PROMPT
Output the line that contains "任何对内容分配的激励制度的目" and every line after it to the end of the entries, with nothing added or left out.

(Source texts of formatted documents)
•••

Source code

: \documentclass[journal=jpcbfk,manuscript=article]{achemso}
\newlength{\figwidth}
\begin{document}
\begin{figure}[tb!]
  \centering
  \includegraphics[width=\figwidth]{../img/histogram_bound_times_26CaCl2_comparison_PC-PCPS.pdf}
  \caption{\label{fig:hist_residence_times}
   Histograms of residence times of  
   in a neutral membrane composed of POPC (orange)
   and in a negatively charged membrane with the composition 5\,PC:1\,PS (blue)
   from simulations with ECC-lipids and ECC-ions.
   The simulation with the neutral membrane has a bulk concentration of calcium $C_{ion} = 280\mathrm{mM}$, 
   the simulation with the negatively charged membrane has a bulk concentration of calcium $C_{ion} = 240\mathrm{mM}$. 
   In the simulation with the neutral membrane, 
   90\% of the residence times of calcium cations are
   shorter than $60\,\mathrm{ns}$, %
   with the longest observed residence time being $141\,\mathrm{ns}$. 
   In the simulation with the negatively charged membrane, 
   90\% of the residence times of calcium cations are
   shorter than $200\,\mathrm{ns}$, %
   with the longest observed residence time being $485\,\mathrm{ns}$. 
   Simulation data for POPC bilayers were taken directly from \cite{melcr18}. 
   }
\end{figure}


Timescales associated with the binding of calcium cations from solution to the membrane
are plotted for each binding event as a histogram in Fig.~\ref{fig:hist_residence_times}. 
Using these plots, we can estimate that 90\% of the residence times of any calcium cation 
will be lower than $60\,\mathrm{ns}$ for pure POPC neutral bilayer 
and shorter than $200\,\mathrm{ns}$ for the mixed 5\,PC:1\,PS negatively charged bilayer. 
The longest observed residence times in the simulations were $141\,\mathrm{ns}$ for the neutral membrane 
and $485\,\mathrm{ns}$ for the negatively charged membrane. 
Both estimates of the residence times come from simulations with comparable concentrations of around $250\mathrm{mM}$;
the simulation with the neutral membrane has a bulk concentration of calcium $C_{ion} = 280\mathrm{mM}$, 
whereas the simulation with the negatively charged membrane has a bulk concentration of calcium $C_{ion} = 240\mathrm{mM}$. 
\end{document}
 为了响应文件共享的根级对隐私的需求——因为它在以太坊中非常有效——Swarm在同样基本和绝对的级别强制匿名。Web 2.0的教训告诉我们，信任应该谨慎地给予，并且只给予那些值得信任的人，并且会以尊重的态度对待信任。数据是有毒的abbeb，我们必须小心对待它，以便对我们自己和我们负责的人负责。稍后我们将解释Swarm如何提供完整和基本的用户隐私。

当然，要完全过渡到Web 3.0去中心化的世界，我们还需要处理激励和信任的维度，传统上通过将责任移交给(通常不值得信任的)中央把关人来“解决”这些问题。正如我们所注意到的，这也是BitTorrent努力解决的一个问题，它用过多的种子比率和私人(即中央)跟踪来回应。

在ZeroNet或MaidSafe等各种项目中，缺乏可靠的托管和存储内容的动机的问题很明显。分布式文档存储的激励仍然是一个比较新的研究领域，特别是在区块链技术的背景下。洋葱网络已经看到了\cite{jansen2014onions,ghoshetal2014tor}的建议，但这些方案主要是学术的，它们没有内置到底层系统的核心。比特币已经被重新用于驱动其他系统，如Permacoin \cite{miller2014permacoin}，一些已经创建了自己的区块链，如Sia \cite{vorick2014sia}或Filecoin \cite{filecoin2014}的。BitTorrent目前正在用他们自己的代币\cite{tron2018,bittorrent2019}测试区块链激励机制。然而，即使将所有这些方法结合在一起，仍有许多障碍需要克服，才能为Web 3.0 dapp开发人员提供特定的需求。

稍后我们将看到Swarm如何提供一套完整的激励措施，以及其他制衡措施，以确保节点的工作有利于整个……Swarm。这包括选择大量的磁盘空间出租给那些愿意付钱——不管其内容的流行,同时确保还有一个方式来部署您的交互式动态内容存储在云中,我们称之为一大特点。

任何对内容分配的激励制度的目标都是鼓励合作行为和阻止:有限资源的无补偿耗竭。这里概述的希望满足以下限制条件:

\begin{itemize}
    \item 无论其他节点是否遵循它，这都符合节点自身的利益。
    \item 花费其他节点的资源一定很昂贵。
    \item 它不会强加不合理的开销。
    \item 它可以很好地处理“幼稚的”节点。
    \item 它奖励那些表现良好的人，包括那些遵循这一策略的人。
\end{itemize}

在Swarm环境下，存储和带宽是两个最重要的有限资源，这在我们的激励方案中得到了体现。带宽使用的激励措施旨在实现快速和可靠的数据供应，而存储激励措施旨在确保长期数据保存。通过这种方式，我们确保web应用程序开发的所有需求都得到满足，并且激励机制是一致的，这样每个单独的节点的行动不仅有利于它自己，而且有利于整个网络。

•••

SOLUTION TO THIS TASK
任何对内容分配的激励制度的目标都是鼓励合作行为和阻止:有限资源的无补偿耗竭。这里概述的希望满足以下限制条件:

\begin{itemize}
    \item 无论其他节点是否遵循它，这都符合节点自身的利益。
    \item 花费其他节点的资源一定很昂贵。
    \item 它不会强加不合理的开销。
    \item 它可以很好地处理“幼稚的”节点。
    \item 它奖励那些表现良好的人，包括那些遵循这一策略的人。
\end{itemize}

在Swarm环境下，存储和带宽是两个最重要的有限资源，这在我们的激励方案中得到了体现。带宽使用的激励措施旨在实现快速和可靠的数据供应，而存储激励措施旨在确保长期数据保存。通过这种方式，我们确保web应用程序开发的所有需求都得到满足，并且激励机制是一致的，这样每个单独的节点的行动不仅有利于它自己，而且有利于整个网络。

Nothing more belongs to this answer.